February 27, 2013

Like Magic

Cozy yarn, the right needles and the perfect pattern all comprise first half of knitting enjoyment.  Having time to knit, the ability to read a pattern and a little knowledge of math make up the second part of the equation.  When it all lines up, you have the perfect recipe for peaceful, wonderful knitting.

And then there are those days when all that lovely 'forward' knitting goes backwards:


My Marin scarf which was this far:


Was considerably reduced in size because of a math snafu, or was it a reading the pattern wrong snafu?

And don't get me started on what went wrong with everything else I tried to knit that magically turned into a pile of crap.  Craptastic is the word my friend Sojourn Knitter uses.  What a knitting craptastical weekend I had, yes I did.

So, since everything I've touched turned to dust I fell back on an old stand by: socks.  Lest you think I'm perfect, let me remind you how much I didn't like the Color Me Different skein I made when I participated in a spin-along:


So when my son's friend asked me to make him some plain vanilla socks, I pulled this skein out.  What better way to make it disappear?  And on Sunday I cast on:


Plain vanilla.  What could go wrong?  Shall I tell you or would you rather guess?  Let me enumerate for you:
A) the sock is knit on US #1 - my usual needle is US #2, so it took a lot more knitting than I had planned on.  B) the sock is ... um ... unattractive, but my son's friend won't care.  He might care that he'll have to fold his toes in half to make the sock fit his size 8 1/2 foot.
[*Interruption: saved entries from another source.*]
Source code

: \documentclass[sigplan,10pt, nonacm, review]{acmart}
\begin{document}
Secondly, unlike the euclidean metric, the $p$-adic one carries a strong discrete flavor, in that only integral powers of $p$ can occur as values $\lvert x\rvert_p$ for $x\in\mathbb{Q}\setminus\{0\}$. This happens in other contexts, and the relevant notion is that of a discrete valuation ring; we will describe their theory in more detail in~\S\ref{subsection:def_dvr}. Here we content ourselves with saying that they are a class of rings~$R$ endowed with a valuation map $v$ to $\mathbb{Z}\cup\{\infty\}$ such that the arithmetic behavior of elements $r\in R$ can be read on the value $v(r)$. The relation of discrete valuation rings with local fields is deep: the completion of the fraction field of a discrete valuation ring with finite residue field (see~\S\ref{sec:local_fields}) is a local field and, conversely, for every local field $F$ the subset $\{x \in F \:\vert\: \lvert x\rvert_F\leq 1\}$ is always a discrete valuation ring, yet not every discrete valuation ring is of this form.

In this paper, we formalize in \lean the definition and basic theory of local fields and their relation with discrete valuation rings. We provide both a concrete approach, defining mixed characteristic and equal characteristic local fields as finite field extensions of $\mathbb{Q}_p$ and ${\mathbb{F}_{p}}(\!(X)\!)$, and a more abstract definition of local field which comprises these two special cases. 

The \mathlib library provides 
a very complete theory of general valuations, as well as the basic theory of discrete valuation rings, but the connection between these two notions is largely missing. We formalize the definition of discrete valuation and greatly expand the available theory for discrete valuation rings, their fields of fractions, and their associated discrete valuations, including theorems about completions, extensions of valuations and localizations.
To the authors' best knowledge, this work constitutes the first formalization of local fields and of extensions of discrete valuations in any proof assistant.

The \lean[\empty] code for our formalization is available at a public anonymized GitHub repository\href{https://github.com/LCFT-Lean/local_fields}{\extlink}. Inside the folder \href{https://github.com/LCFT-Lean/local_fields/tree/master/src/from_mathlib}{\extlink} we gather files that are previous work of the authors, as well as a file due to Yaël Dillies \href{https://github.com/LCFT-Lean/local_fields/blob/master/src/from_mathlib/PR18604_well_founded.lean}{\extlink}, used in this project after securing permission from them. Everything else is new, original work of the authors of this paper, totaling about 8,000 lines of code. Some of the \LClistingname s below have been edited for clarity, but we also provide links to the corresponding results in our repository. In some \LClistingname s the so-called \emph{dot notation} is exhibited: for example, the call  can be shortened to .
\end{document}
C) If he can't wear them, then who gets them?  Me.

So that's the status of my knitting to date.  Lots on the needles and nothing got done.  Mountains of knitting with nothing to show for it except an ugly sock.  Sock two is on the needles, and considering the first sock took two days, the second sock will take the same and then, hopefully, the yarn will be gone and my son will steal the socks from me.

I know for sure he won't mind folding his toes in half to wear them.